La jiribilla Jorge González Durán

 

Septiembre será el mes en el que el gobernador y los presidentes municipales rendirán sus respectivos informes de labores. El gobernador tiene la obligación de rendir un informe que refleje la realidad de la entidad con sus luces y sombras, alejándose de los documentos acartonados y autocomplacientes de siempre.

Los presidentes municipales también tienen la obligación de rendir sus informes anuales. Sin embargo, el formato actual es rígido, acartonado, y da la apariencia del cumplimiento de un mero formulismo.

¿El Cabildo realmente analiza el voluminoso documento que se les entrega el día del informe?

El Congreso del Estado también analiza las cuentas públicas y debe entregar un informe al respecto. Pero es en el Cabildo donde los análisis deben ser, en primera instancia, a fondo.

El gobernador y los presidentes municipales ofrecen cifras, datos y estadísticas que deben ser confrontados con la realidad.

La ciudadanía también debe saber a ciencia cierta los criterios con los que se trabaja; es decir, si se siguen al pie de la letra los planes estatal y municipales de desarrollo o si son documentos sin ningún valor real.  En la mayoría de los casos, tanto el gobernador como los presidentes municipales se pasan por el arco del triunfo los planes de desarrollo que cuestan mucho dinero.

Se supone, sólo se supone, que los Planes Estatal y  Municipales de Desarrollo son los instrumentos que deben guiar el accionar del gobierno estatal y de los Ayuntamientos.

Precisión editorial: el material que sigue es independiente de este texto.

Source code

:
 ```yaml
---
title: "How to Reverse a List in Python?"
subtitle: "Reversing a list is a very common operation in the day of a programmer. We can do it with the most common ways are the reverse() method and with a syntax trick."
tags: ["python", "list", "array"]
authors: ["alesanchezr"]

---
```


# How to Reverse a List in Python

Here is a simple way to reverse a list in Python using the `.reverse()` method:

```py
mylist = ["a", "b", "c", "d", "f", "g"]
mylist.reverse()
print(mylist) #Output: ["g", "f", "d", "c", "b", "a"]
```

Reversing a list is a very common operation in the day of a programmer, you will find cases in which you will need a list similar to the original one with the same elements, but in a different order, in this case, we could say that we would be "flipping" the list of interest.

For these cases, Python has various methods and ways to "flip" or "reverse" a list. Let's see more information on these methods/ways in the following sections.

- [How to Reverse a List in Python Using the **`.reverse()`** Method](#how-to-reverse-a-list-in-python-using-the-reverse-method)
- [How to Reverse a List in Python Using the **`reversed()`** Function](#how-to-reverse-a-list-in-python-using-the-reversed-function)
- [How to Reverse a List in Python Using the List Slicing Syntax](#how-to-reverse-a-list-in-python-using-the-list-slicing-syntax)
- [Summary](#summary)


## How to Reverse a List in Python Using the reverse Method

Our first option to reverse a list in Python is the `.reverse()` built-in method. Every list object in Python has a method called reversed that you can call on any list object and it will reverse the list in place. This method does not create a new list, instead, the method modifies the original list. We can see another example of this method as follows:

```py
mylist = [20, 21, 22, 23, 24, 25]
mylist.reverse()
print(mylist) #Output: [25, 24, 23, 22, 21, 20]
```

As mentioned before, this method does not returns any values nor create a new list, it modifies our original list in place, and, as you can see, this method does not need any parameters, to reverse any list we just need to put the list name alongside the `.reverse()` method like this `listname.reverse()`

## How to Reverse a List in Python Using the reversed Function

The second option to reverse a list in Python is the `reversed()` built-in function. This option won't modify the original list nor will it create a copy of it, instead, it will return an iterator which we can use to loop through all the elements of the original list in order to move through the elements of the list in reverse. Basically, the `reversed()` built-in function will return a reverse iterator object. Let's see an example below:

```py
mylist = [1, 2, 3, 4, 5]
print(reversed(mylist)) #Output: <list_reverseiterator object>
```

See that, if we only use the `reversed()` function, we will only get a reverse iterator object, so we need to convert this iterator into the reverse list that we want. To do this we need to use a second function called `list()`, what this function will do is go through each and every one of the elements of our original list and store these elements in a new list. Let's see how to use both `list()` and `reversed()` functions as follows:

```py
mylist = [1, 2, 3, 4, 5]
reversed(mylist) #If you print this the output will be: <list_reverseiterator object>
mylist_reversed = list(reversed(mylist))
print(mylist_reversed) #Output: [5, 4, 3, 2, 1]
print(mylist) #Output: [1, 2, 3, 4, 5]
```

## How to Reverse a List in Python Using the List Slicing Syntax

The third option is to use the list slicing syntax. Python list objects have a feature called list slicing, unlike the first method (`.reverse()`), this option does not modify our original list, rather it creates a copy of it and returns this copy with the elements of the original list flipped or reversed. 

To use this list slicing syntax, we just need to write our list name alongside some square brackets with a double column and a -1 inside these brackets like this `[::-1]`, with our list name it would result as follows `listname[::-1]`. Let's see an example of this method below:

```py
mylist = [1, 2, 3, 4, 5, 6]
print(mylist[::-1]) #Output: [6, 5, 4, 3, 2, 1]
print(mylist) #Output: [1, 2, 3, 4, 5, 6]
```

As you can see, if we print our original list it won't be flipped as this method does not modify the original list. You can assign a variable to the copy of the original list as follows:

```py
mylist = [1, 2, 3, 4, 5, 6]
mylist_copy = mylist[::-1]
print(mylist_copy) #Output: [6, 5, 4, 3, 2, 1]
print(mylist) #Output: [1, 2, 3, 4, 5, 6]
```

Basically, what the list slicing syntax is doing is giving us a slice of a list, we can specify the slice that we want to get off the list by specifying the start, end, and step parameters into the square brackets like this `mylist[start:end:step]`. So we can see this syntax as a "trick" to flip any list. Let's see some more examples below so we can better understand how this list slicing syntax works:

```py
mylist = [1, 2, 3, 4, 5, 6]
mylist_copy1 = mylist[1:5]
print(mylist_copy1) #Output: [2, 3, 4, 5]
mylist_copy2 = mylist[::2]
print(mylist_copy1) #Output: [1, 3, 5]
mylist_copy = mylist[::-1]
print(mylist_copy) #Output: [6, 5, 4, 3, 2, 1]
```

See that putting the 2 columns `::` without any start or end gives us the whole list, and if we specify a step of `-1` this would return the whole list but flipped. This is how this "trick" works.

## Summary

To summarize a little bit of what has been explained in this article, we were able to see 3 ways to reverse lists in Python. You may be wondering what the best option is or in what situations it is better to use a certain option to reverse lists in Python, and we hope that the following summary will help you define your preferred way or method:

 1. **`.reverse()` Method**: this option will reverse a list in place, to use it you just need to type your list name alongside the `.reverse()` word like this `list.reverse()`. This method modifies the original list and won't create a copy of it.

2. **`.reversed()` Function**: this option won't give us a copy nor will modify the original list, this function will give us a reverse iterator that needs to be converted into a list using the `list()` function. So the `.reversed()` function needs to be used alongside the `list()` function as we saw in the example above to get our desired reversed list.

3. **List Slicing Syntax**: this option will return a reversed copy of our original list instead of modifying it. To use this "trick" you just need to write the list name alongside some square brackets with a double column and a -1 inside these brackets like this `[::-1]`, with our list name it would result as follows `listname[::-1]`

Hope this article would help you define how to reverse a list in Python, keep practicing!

Sin embargo, habría qué saber en que medida se siguen las acciones de los citados planes.

Porque la planeación es importante, ya se sabe. Sin embargo, la dinámica de los municipios quintanarroenses a veces rebasa los esquemas y las previsiones.

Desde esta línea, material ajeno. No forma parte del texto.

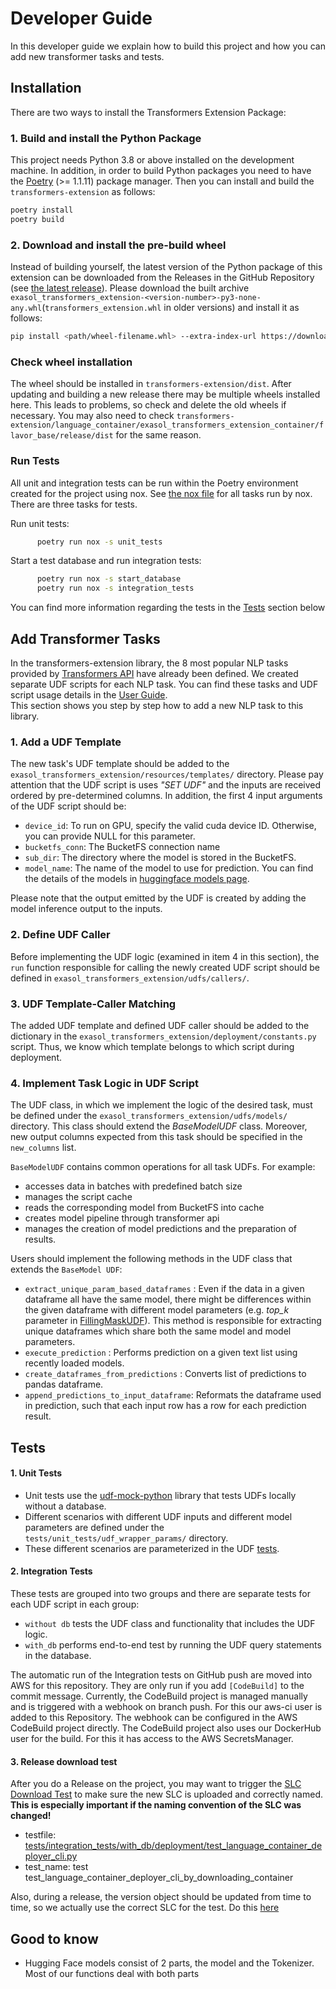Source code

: # Developer Guide


In this developer guide we explain how to build this project and how you can add 
new transformer tasks and tests.


## Installation
There are two ways to install the Transformers Extension Package:

### 1. Build and install the Python Package
This project needs Python 3.8 or above installed on the development machine. 
In addition, in order to build Python packages you need to have the [Poetry](https://python-poetry.org/)
(>= 1.1.11) package manager. Then you can install and build the `transformers-extension` as follows:
```bash
poetry install
poetry build
```

### 2. Download and install the pre-build wheel
Instead of building yourself, the latest version of the Python package of this extension can be downloaded 
from the Releases in the GitHub Repository (see [the latest release](https://github.com/exasol/transformers-extension/releases/latest)).
Please download the built archive 
`exasol_transformers_extension-<version-number>-py3-none-any.whl`(`transformers_extension.whl` in older versions) 
and install it as follows:
```bash
pip install <path/wheel-filename.whl> --extra-index-url https://download.pytorch.org/whl/cpu
```

### Check wheel installation

The wheel should be installed in `transformers-extension/dist`. After updating and building a new release 
there may be multiple wheels installed here. This leads to problems, so check and delete the old wheels if necessary.
You may also need to check 
`transformers-extension/language_container/exasol_transformers_extension_container/flavor_base/release/dist` for the same reason.

### Run Tests
All unit and integration tests can be run within the Poetry environment created 
for the project using nox. See [the nox file](../../noxfile.py) for all tasks run by nox. There are three tasks for tests.

Run unit tests:
```bash
      poetry run nox -s unit_tests
```
Start a test database and run integration tests:
```bash
      poetry run nox -s start_database
      poetry run nox -s integration_tests
```

You can find more information regarding the tests in the [Tests](#tests) section below

## Add Transformer Tasks
In the transformers-extension library, the 8 most popular NLP tasks provided by 
[Transformers API](https://huggingface.co/docs/transformers/index) have already 
been defined. We created separate UDF scripts for each NLP task. You can find 
these tasks and UDF script usage details in the [User Guide](../user_guide/user_guide.md#prediction-udfs).  
This section shows you step by step how to add a new NLP task to this library.

### 1. Add a UDF Template
The new task's UDF template should be added to the `exasol_transformers_extension/resources/templates/` 
directory. Please pay attention that the UDF script is uses _"SET UDF"_  and the inputs 
are received ordered by pre-determined columns. In addition, the first 4 input 
arguments of the UDF script should be:

  - ```device_id```: To run on GPU, specify the valid cuda device ID. Otherwise, 
  you can provide NULL for this parameter.
  - ```bucketfs_conn```: The BucketFS connection name 
  - ```sub_dir```: The directory where the model is stored in the BucketFS.
  - ```model_name```: The name of the model to use for prediction. You can find the 
  details of the models in [huggingface models page](https://huggingface.co/models).

Please note that the output emitted by the UDF is created by adding the model 
inference output to the inputs.

### 2. Define UDF Caller
Before implementing the UDF logic (examined in item 4 in this section), the 
`run` function responsible for calling the newly created UDF script should be 
defined in `exasol_transformers_extension/udfs/callers/`.

### 3. UDF Template-Caller Matching 
The added UDF template and defined UDF caller should be added to the dictionary
in the `exasol_transformers_extension/deployment/constants.py` script. Thus, 
we know which template belongs to which script during deployment.

### 4. Implement Task Logic in UDF Script
The UDF class, in which we implement the logic of the desired task, must be 
defined under the `exasol_transformers_extension/udfs/models/` directory. This 
class should extend the _BaseModelUDF_ class. Moreover, new output columns 
expected from this task should be specified in the `new_columns` list.

`BaseModelUDF` contains common operations for all task UDFs. For example:
- accesses data in batches with predefined batch size
- manages the script cache
- reads the corresponding model from BucketFS into cache
- creates model pipeline through transformer api
- manages the creation of model predictions and the preparation of results.


Users should implement the following methods in the UDF class 
that extends the `BaseModel UDF`:
 - `extract_unique_param_based_dataframes` : Even if the data in a given 
dataframe all have the same model, there might be differences within the given 
dataframe with different model parameters (e.g. _top_k_ parameter in [FillingMaskUDF](../../exasol_transformers_extension/udfs/models/filling_mask_udf.py)). 
This method is responsible for extracting unique dataframes which share both the
same model and model parameters.
 - `execute_prediction` : Performs prediction on a given text list using 
recently loaded models.
- `create_dataframes_from_predictions` : Converts list of predictions to 
pandas dataframe.
- `append_predictions_to_input_dataframe`: Reformats the dataframe used in 
prediction, such that each input row has a row for each prediction result.
 


## Tests

#### 1. Unit Tests
- Unit tests use the [udf-mock-python](https://github.com/exasol/udf-mock-python) 
library that tests UDFs locally without a database. 
- Different scenarios with  different UDF inputs and different model parameters 
are defined under the `tests/unit_tests/udf_wrapper_params/` directory. 
- These different scenarios are parameterized in the UDF [tests](../../tests/unit_tests/udfs).

#### 2. Integration Tests
These tests are grouped into two groups and there are separate tests for each 
UDF script in each group:
- `without db` tests the UDF class and functionality that includes the UDF logic.
- `with_db` performs end-to-end test by running the UDF query statements in the database. 

The automatic run of the Integration tests on GitHub push are moved into AWS for this repository. They are 
only run if you add `[CodeBuild]` to the commit message.
Currently, the CodeBuild project is managed manually and is triggered with a webhook on branch push.
For this our aws-ci user is added to this Repository. The webhook can be configured in the AWS CodeBuild 
project directly.
The CodeBuild project also uses our DockerHub user for the build. For this it has access to the AWS SecretsManager.


#### 3. Release download test

After you do a Release on the project, you may want to trigger the [SLC Download Test](https://github.com/exasol/transformers-extension/blob/8f57d1f0ca3f95a2d3edc9b84e8dd779aa6093d8/tests/integration_tests/with_db/deployment/test_language_container_deployer_cli.py#L117)
to make sure the new SLC is uploaded and correctly named. 
**This is especially important if the naming convention of the SLC was changed!**
* testfile: [tests/integration_tests/with_db/deployment/test_language_container_deployer_cli.py](../../tests/integration_tests/with_db/deployment/test_language_container_deployer_cli.py)
* test_name: test test_language_container_deployer_cli_by_downloading_container

Also, during a release, the version object should be updated from time to time,
so we actually use the correct SLC for the test. Do this 
[here](https://github.com/exasol/transformers-extension/blob/8f57d1f0ca3f95a2d3edc9b84e8dd779aa6093d8/tests/integration_tests/with_db/deployment/test_language_container_deployer_cli.py#L128)

## Good to know

* Hugging Face models consist of 2 parts, the model and the Tokenizer. 
Most of our functions deal with both parts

Esto no justifica tampoco que se trabaje sobre las rodillas o con improvisaciones. La improvisación es una forma de corrupción, porque implica desperdicio de recursos y en ocasiones duplicidad de esfuerzos.

La ciudadanía debe saber  si lo que informan tanto el gobernador como  los alcaldes se ajusta a la realidad, o sólo de trató de maquillar la realidad.

Se dice, y se dice bien, que los Ayuntamientos constituyen el nivel de autoridad más cercano a las necesidades de la gente. ¿Son suficientes los recursos para atender las demandas comunitarias de infraestructura y equipamientos urbanos, de servicios públicos como recoja de basura, su disposición final; y seguridad pública, entre otros rubros?

Quizá en el futuro el esquema de los informes deba cambiar para que los diputados y los regidores no sean convidados de piedra.